Le Associazioni dei pazienti, attraverso programmi di formazione multidimensionali, come l’approccio HTA, già radicato in sistemi universalistici come quello del Regno Unito, si candidano a diventare interlocutori competenti del Sistema sanitario, per essere parte della soluzione piuttosto che il problema. Come possono le Associazioni avere un ruolo sempre più significativo nelle decisioni ed essere coinvolte e ascoltate da parte del Ministero della Salute e dell’AIFA?
A volte le Associazioni dei pazienti sono ancora viste come quelle organizzazioni di volontari che portano il caffè o una rivista al letto del paziente o agevolano in altri modi la sua quotidianità. Naturalmente le Associazioni fanno anche questo, ma le cose negli ultimi 10-15 anni sono davvero cambiate molto. Vi è stato un incontestabile processo di crescita, grazie a percorsi formativi di alto profilo, che hanno portato gruppi di pazienti ed ex pazienti ad acquisire competenze importanti.

Non è stato facile, per chi non aveva una preparazione medico-scientifica, e spesso non più in giovanissima età, mettersi a studiare seriamente. Ma le nozioni apprese in questi anni hanno un valore aggiunto, quello di chi ha sperimentato la malattia sulla propria pelle e ne conosce a fondo tutti gli aspetti. Un valore aggiunto che non può essere studiato su alcun libro di testo, perché deriva dalla propria esperienza di malattia e di cura. Nonostante questo si fa ancora fatica a considerare le Associazioni dei pazienti come interlocutori competenti, in grado di sedersi attorno a un tavolo per discutere di HTA, di atti programmatori, di studi clinici, di delibere su farmaci, e di molto altro.

La parola chiave è coinvolgimento. Se le Istituzioni credono davvero che nelle organizzazioni di pazienti ci siano persone competenti e preparate, è necessario (e credo giusto) che le coinvolgano in tutti i vari passaggi decisionali. Ci si potrebbe accorgere che queste persone possono portare un punto di vista nuovo e diverso da quello degli altri attori finora coinvolti, incentrato su bisogni reali e vissuti in prima persona, il punto di vista di una nuova “scienza laica”, come mi piace definirla, che tanto di buono potrebbe offrirealla sostenibilità del Sistema, particolarmente in questo momento storico.

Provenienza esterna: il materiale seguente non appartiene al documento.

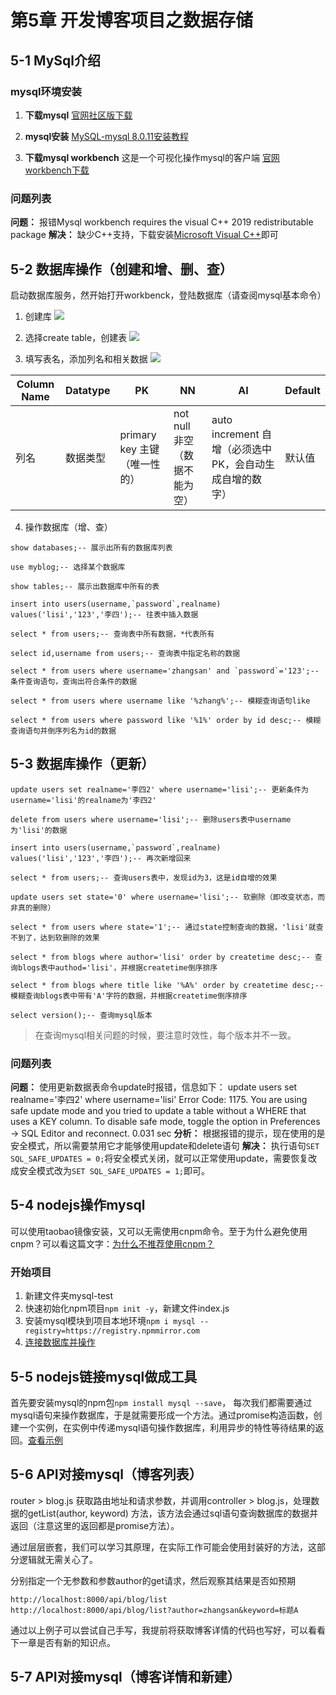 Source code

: # 第5章 开发博客项目之数据存储

## 5-1 MySql介绍

### mysql环境安装
1. **下载mysql**
[官网社区版下载](https://dev.mysql.com/downloads/mysql/)

1. **mysql安装**
[MySQL-mysql 8.0.11安装教程](https://www.cnblogs.com/laumians-notes/p/9069498.html)

1. **下载mysql workbench**
这是一个可视化操作mysql的客户端
[官网workbench下载](https://dev.mysql.com/downloads/workbench/)

### 问题列表
**问题：** 报错Mysql workbench requires the visual C++ 2019 redistributable package
**解决：** 缺少C++支持，下载安装[Microsoft Visual C++](https://support.microsoft.com/en-us/help/2977003/the-latest-supported-visual-c-downloads)即可

## 5-2 数据库操作（创建和增、删、查）
启动数据库服务，然开始打开workbenck，登陆数据库（请查阅mysql基本命令）

1. 创建库
![](http://kodbox.taros.xyz/?explorer/share/fileOut&shareID=7cgTZGhw&path=%7BshareItemLink%3A7cgTZGhw%7D%2F)

2. 选择create table，创建表
![](http://kodbox.taros.xyz/?explorer/share/fileOut&shareID=7cgdZXsA&path=%7BshareItemLink%3A7cgdZXsA%7D%2F)

3. 填写表名，添加列名和相关数据
![](http://kodbox.taros.xyz/?explorer/share/fileOut&shareID=7cgfwQeA&path=%7BshareItemLink%3A7cgfwQeA%7D%2F)

| Column Name | Datatype | PK | NN | AI | Default |
| -- | -- | -- | -- | -- | -- |
| 列名 | 数据类型 | primary key 主键（唯一性的）| not null 非空（数据不能为空）| auto increment 自增（必须选中PK，会自动生成自增的数字）| 默认值 |

4. 操作数据库（增、查）
```mysql
show databases;-- 展示出所有的数据库列表

use myblog;-- 选择某个数据库

show tables;-- 展示出数据库中所有的表

insert into users(username,`password`,realname) values('lisi','123','李四');-- 往表中插入数据

select * from users;-- 查询表中所有数据，*代表所有

select id,username from users;-- 查询表中指定名称的数据

select * from users where username='zhangsan' and `password`='123';-- 条件查询语句，查询出符合条件的数据

select * from users where username like '%zhang%';-- 模糊查询语句like

select * from users where password like '%1%' order by id desc;-- 模糊查询语句并倒序列名为id的数据
```

## 5-3 数据库操作（更新）
```mysql
update users set realname='李四2' where username='lisi';-- 更新条件为username='lisi'的realname为'李四2'

delete from users where username='lisi';-- 删除users表中username为'lisi'的数据

insert into users(username,`password`,realname) values('lisi','123','李四');-- 再次新增回来

select * from users;-- 查询users表中，发现id为3，这是id自增的效果

update users set state='0' where username='lisi';-- 软删除（即改变状态，而非真的删除）

select * from users where state='1';-- 通过state控制查询的数据，'lisi'就查不到了，达到软删除的效果

select * from blogs where author='lisi' order by createtime desc;-- 查询blogs表中authod='lisi'，并根据createtime倒序排序

select * from blogs where title like '%A%' order by createtime desc;-- 模糊查询blogs表中带有'A'字符的数据，并根据createtime倒序排序

select version();-- 查询mysql版本
```

> 在查询mysql相关问题的时候，要注意时效性，每个版本并不一致。

### 问题列表
**问题：**
使用更新数据表命令update时报错，信息如下：
update users set realname='李四2' where username='lisi'	Error Code: 1175. You are using safe update mode and you tried to update a table without a WHERE that uses a KEY column.  To disable safe mode, toggle the option in Preferences -> SQL Editor and reconnect.	0.031 sec
**分析：**
根据报错的提示，现在使用的是安全模式，所以需要禁用它才能够使用update和delete语句
**解决：**
执行语句```SET SQL_SAFE_UPDATES = 0;```将安全模式关闭，就可以正常使用update，需要恢复改成安全模式改为```SET SQL_SAFE_UPDATES = 1;```即可。

## 5-4 nodejs操作mysql
可以使用taobao镜像安装，又可以无需使用cnpm命令。至于为什么避免使用cnpm？可以看这篇文字：[为什么不推荐使用cnpm？](https://www.jianshu.com/p/df1696de1d77)

### 开始项目
1. 新建文件夹mysql-test
2. 快速初始化npm项目```npm init -y```，新建文件index.js
3. 安装mysql模块到项目本地环境```npm i mysql --registry=https://registry.npmmirror.com```
4. [连接数据库并操作](./5-4/mysql-test/index.js)

## 5-5 nodejs链接mysql做成工具
首先要安装mysql的npm包```npm install mysql --save```，
每次我们都需要通过mysql语句来操作数据库，于是就需要形成一个方法。通过promise构造函数，创建一个实例，在实例中传递mysql语句操作数据库，利用异步的特性等待结果的返回。[查看示例](./5-5/blog-1/src/db/mysql.js)

## 5-6 API对接mysql（博客列表）
router > blog.js 获取路由地址和请求参数，并调用controller > blog.js，处理数据的getList(author, keyword) 方法，该方法会通过sql语句查询数据库的数据并返回（注意这里的返回都是promise方法）。

通过层层嵌套，我们可以学习其原理，在实际工作可能会使用封装好的方法，这部分逻辑就无需关心了。

分别指定一个无参数和参数author的get请求，然后观察其结果是否如预期
```
http://localhost:8000/api/blog/list
http://localhost:8000/api/blog/list?author=zhangsan&keyword=标题A
```

通过以上例子可以尝试自己手写，我提前将获取博客详情的代码也写好，可以看看下一章是否有新的知识点。

## 5-7 API对接mysql（博客详情和新建）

In che misura il vincolo di bilancio potrebbe diventare un primario criterio decisionale per l’accesso di nuove tecnologie innovative a discapito dell’attenzione al bisogno di salute dei pazienti? In che modo si possono coniugare sostenibilità e necessità di cura del paziente?

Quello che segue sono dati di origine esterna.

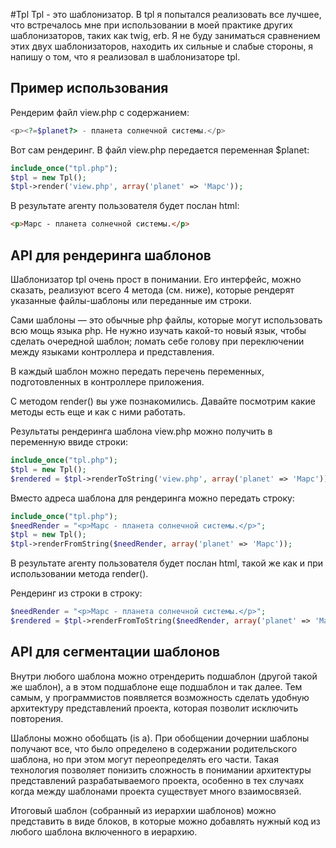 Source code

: #Tpl
Tpl - это шаблонизатор.
В tpl я попытался реализовать все лучшее, что встречалось мне при использовании 
в моей практике других шаблонизаторов, таких как twig, erb. Я не буду заниматься 
сравнением этих двух шаблонизаторов, находить их сильные и слабые стороны, я напишу 
о том, что я реализовал в шаблонизаторе tpl.

Пример использования
--------------------
Рендерим файл view.php с содержанием:

```php
<p><?=$planet?> - планета солнечной системы.</p>
```
Вот сам рендеринг. В файл view.php передается переменная $planet:

```php
include_once("tpl.php");
$tpl = new Tpl();
$tpl->render('view.php', array('planet' => 'Марс'));
```

В результате агенту пользователя будет послан html:

```html
<p>Марс - планета солнечной системы.</p>
```

API для рендеринга шаблонов
--------------------

Шаблонизатор tpl очень прост в понимании. Его интерфейс, можно сказать, реализуют 
всего 4 метода (см. ниже), которые рендерят указанные файлы-шаблоны или переданные им строки.

Сами шаблоны — это обычные php файлы, которые могут использовать всю мощь языка php. 
Не нужно изучать какой-то новый язык, чтобы сделать очередной шаблон; ломать себе 
голову при переключении между языками контроллера и представления.

В каждый шаблон можно передать перечень переменных, подготовленных в контроллере приложения.

С методом render() вы уже познакомились. Давайте посмотрим какие методы есть еще и как с ними работать.

Результаты рендеринга шаблона view.php можно получить в переменную ввиде строки:

```php
include_once("tpl.php");
$tpl = new Tpl();
$rendered = $tpl->renderToString('view.php', array('planet' => 'Марс'));
```

Вместо адреса шаблона для рендеринга можно передать строку:

```php
include_once("tpl.php");
$needRender = "<p>Марс - планета солнечной системы.</p>";
$tpl = new Tpl();
$tpl->renderFromString($needRender, array('planet' => 'Марс'));
```

В результате агенту пользователя будет послан html, такой же как и при использовании метода render().

Рендеринг из строки в строку:

```php
$needRender = "<p>Марс - планета солнечной системы.</p>";
$rendered = $tpl->renderFromToString($needRender, array('planet' => 'Марс'));
```

API для сегментации шаблонов
--------------------

Внутри любого шаблона можно отрендерить подшаблон (другой такой же шаблон), а в 
этом подшаблоне еще подшаблон и так далее. Тем самым, у программистов появляется 
возможность сделать удобную архитектуру представлений проекта, которая позволит 
исключить повторения.

Шаблоны можно обобщать (is a). При обобщении дочернии шаблоны получают все, что 
было определено в содержании родительского шаблона, но при этом могут переопределять 
его части. Такая технология позволяет понизить сложность в понимании 
архитектуры представлений разрабатываемого проекта, особенно в тех случаях 
когда между шаблонами проекта существует много взаимосвязей. 

Итоговый шаблон (собранный из иерархии шаблонов) можно представить в виде блоков, 
в которые можно добавлять нужный код из любого шаблона включенного в иерархию.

L’esperienza ormai ci insegna che tagliare “a prescindere“ e in modo trasversale un determinato farmaco o procedura serve a poco. Il vero risparmio può essere valutato tenendo conto non solo del contenimento dei costi diretti ma anche dell’impatto di quelli indiretti (sociali, produttività, caregiver, etc.), soprattutto se vogliamo davvero curare la persona e non solo la malattia.

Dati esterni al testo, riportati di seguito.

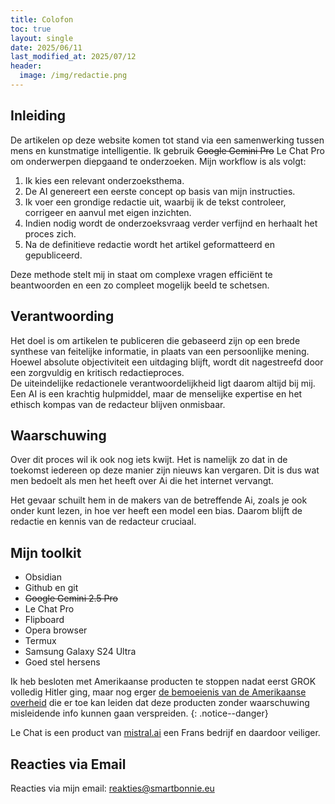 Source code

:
 ```yaml
---
title: Colofon
toc: true
layout: single
date: 2025/06/11
last_modified_at: 2025/07/12
header:
  image: /img/redactie.png
---
```


## **Inleiding**

De artikelen op deze website komen tot stand via een samenwerking tussen mens en kunstmatige intelligentie. Ik gebruik ~~Google Gemini Pro~~ Le Chat Pro om onderwerpen diepgaand te onderzoeken. Mijn workflow is als volgt:

1. Ik kies een relevant onderzoeksthema.  
2. De AI genereert een eerste concept op basis van mijn instructies.  
3. Ik voer een grondige redactie uit, waarbij ik de tekst controleer, corrigeer en aanvul met eigen inzichten.  
4. Indien nodig wordt de onderzoeksvraag verder verfijnd en herhaalt het proces zich.  
5. Na de definitieve redactie wordt het artikel geformatteerd en gepubliceerd.

Deze methode stelt mij in staat om complexe vragen efficiënt te beantwoorden en een zo compleet mogelijk beeld te schetsen.

## **Verantwoording**

Het doel is om artikelen te publiceren die gebaseerd zijn op een brede synthese van feitelijke informatie, in plaats van een persoonlijke mening. Hoewel absolute objectiviteit een uitdaging blijft, wordt dit nagestreefd door een zorgvuldig en kritisch redactieproces.  
De uiteindelijke redactionele verantwoordelijkheid ligt daarom altijd bij mij. Een AI is een krachtig hulpmiddel, maar de menselijke expertise en het ethisch kompas van de redacteur blijven onmisbaar.

## **Waarschuwing**

Over dit proces wil ik ook nog iets kwijt. Het is namelijk zo dat in de toekomst iedereen op deze manier zijn nieuws kan vergaren. Dit is dus wat men bedoelt als men het heeft over Ai die het internet vervangt. 

Het gevaar schuilt hem in de makers van de betreffende Ai, zoals je ook onder kunt lezen, in hoe ver heeft een model een bias. Daarom blijft de redactie en kennis van de redacteur cruciaal.

## Mijn toolkit

* Obsidian
* Github en git
* ~~Google Gemini 2.5 Pro~~
* Le Chat Pro
* Flipboard
* Opera browser
* Termux
* Samsung Galaxy S24 Ultra
* Goed stel hersens

Ik heb besloten met Amerikaanse producten te stoppen nadat eerst GROK volledig Hitler ging, maar nog erger [de bemoeienis van de Amerikaanse overheid](https://www.theverge.com/news/704851/missouri-ag-andrew-bailey-investigation-ai-chatbots-trump-ranking?utm_source=flipboard&utm_content=topic/chatbot)
die er toe kan leiden dat deze producten zonder waarschuwing misleidende info kunnen gaan verspreiden.
{: .notice--danger}

Le Chat is een product van [mistral.ai](https://mistral.ai/) een Frans bedrijf en daardoor veiliger.

## Reacties via Email

Reacties via mijn email: reakties@smartbonnie.eu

Il nostro Servizio sanitario universalistico, che comunque ci cura tutti e spesso con buona qualità, ogni anno che passa ha crescenti problemi di sostenibilità. La vera innovazione potrebbe derivare da un nuovo approccio che non si limiti solo all’analisi e alla valutazione della parte medico-sanitaria nel senso stretto, ma che tenga anche in considerazione le altre importanti dimensioni della vita della persona.